Abstract

We numerically investigate mid-infrared supercontinuum (SC) generation in dispersion-engineered, air-clad, Ge(11.5)As(24)Se(64.5) chalcogenide-glass channel waveguides employing two different materials, Ge(11.5)As(24)Se(64.5) or MgF(2) glass for their lower cladding. We study the effect of waveguide parameters on the bandwidth of the SC at the output of 1-cm-long waveguide. Our results show that output can vary over a wide range depending on its design and the pump wavelength employed. At the pump wavelength of 2 μm the SC never extended beyond 4.5 μm for any of our designs. However, supercontinuum could be extended to beyond 5 μm for a pump wavelength of 3.1 μm.
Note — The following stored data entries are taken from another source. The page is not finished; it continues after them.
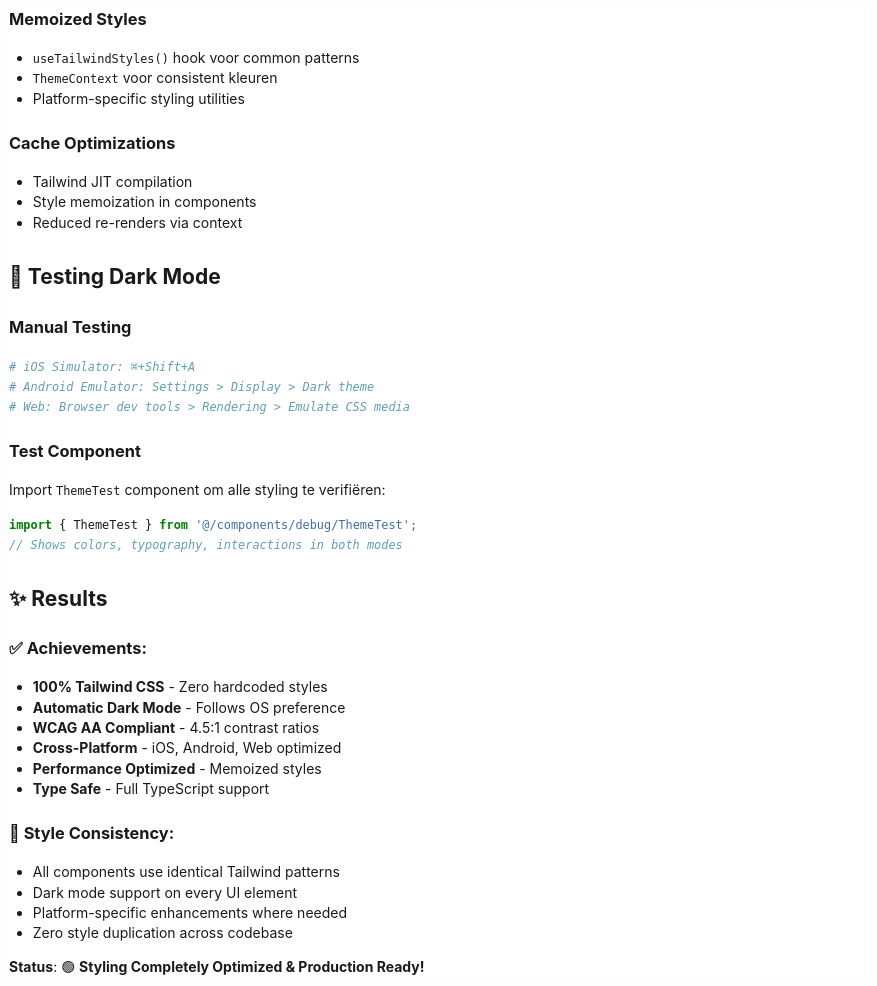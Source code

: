 ### Memoized Styles
- `useTailwindStyles()` hook voor common patterns
- `ThemeContext` voor consistent kleuren
- Platform-specific styling utilities

### Cache Optimizations
- Tailwind JIT compilation
- Style memoization in components
- Reduced re-renders via context

## 🧪 **Testing Dark Mode**

### Manual Testing
```bash
# iOS Simulator: ⌘+Shift+A
# Android Emulator: Settings > Display > Dark theme
# Web: Browser dev tools > Rendering > Emulate CSS media
```

### Test Component
Import `ThemeTest` component om alle styling te verifiëren:
```typescript
import { ThemeTest } from '@/components/debug/ThemeTest';
// Shows colors, typography, interactions in both modes
```

## ✨ **Results**

### ✅ **Achievements:**
- **100% Tailwind CSS** - Zero hardcoded styles
- **Automatic Dark Mode** - Follows OS preference  
- **WCAG AA Compliant** - 4.5:1 contrast ratios
- **Cross-Platform** - iOS, Android, Web optimized
- **Performance Optimized** - Memoized styles
- **Type Safe** - Full TypeScript support

### 🎯 **Style Consistency:**
- All components use identical Tailwind patterns
- Dark mode support on every UI element
- Platform-specific enhancements where needed
- Zero style duplication across codebase

**Status**: 🟢 **Styling Completely Optimized & Production Ready!**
A broadband SC spanning from 2 μm to 6 μm and extending over 1.5 octave could be generated with a moderate peak power of 500 W at a pump wavelength of 3.1 μm using an air-clad, all-chalcogenide, channel waveguide. We show that SC can be extended even further when MgF(2) glass is used for the lower cladding of chalcogenide waveguide. Our numerical simulations produced SC spectra covering the wavelength range 1.8-7.7 μm (> two octaves) by using this geometry. Both ranges exceed the broadest SC bandwidths reported so far. Moreover, we realize it using 3.1 μm pump source and relatively low peak power pulses. By employing the same pump source, we show that SC spectra can cover a wavelength range of 1.8-11 μm (> 2.5 octaves) in a channel waveguide employing MgF(2) glass for its lower cladding with a moderate peak power of 3000 W.